Case ID: neb_127/html/0153-01.html
Source: Caselaw Access Project
Author: {"author": "Paine, J.", "license": "Public Domain", "url": "https://static.case.law/"}
Date Created: 2024-08-24T03:29:51.129683

Jennie Zielinski, appellant, v. Robert L. Dolan et al., appellees.
    Filed May 22, 1934.
    No. 28935.
    
      A. Zaleski and O’Sullivan & Southard, for appellant.
    
      M. L. Donovan, Crofoot, Fraser, Connolly & Stryker, 
      
      Fraclenburg, Stalmaster & Beber, O. T. Doerr, P. M. Klutznick, E. J. Shoemaker, W. W. Wenstrand and Kennedy, Holland & DeLacy, contra.
    
    Heard before Goss, C. J., Rose, Good, Day and Paine, S3.
    
   Paine, J.

This is an action for damages for personal injuries sustained by the plaintiff, Jennie Zielinski, at about 8:30 a. m., Sunday, November 22, 1931, when she was struck by an automobile driven by the defendant Raymond Haney, when she was about to alight from a street car at Thirteenth street and Deer Park boulevard in the city of Omaha.

The plaintiff, in her second amended petition, charges that the defendant Raymond Haney was a minor, 15 years of age, at the time of the accident; that Robert L.- Dolan was the owner of the Chevrolet roadster involved, and was employed by the Omaha Ice & Cold Storage Company as manager of its South Omaha sales plant, and was directed by said company to deposit money, received from the sale of its ice, in the Packers National Bank, on.

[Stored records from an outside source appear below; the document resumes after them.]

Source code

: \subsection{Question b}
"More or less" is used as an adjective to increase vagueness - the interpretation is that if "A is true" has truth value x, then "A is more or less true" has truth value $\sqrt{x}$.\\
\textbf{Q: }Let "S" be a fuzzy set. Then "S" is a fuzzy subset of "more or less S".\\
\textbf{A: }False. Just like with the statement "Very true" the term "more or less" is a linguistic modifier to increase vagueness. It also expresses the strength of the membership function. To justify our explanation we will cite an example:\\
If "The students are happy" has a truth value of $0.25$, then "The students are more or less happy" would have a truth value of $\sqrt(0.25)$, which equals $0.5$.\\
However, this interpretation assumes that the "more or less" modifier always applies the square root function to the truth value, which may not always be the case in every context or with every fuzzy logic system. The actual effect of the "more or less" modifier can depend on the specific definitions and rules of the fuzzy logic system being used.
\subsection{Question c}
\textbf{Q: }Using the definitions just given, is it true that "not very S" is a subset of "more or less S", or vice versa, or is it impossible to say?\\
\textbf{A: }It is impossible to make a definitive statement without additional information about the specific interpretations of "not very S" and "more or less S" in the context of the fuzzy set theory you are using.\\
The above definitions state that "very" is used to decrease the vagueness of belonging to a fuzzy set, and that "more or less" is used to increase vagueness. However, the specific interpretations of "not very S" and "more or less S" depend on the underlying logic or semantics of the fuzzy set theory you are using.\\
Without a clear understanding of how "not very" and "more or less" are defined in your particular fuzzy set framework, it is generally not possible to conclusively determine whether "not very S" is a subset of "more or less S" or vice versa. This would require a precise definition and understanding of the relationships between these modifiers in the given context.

Saturday evenings and Sundays and holidays, .by means of a key which opened an outside deposit box in said bank for such deposits when the bank was not open. That on the day of the accident Mr. Dolan forgot to bring this key to the ice office, and sent the boy, Raymond Haney, to.' his home in his car to get said key.

That the defendant Kritenbrink Brick Company had been using a number of trucks, hauling loose dirt on the street at the place where the accident occurred, for several months immediately prior thereto, including the preceding day. That through its employees it negligently and carelessly allowed this loose dirt to be spilled over the street, to a depth in places of three inches thick, thereby violating section 3 of ordinance No. 5515 of the city of Omaha, which was then in full force and effect, and provided: “It shall be the duty of any person, company or corporation engaged in hauling earth over, along or across any part of any paved street or alley in the city of Omaha in pursuance of a permit as heretofore outlined, to use wagons for hauling such earth of such construction as the street commissioner may approve, and to so load such wagons in such manner and to so clean them after unloading, as to prevent the spilling or wasting of earth therefrom in passing over the streets and alleys, and it shall be the duty of such person, company or corporation holding such permit, during the progress of such work, to keep the paved streets and alleys over which dirt shall be hauled by them, free from any dirt that may accidentally, or otherwise, be spilled upon pavements, gutters or sidewalks, and properly clean the same when required by the street commissioner.” It was further alleged that it rained and sleeted Saturday night, and up to about 9 o’clock Sunday morning, causing that part of Thirteenth street to become wet, slippery, muddy, sleek, and dangerous to travel, and that the Kritenbrink Brick Company, defendant, by the exercise of ordinary care, should have known and foreseen that spilling of this loose dirt, and failure to remove the same, constituted such a danger under such conditions of wet weather.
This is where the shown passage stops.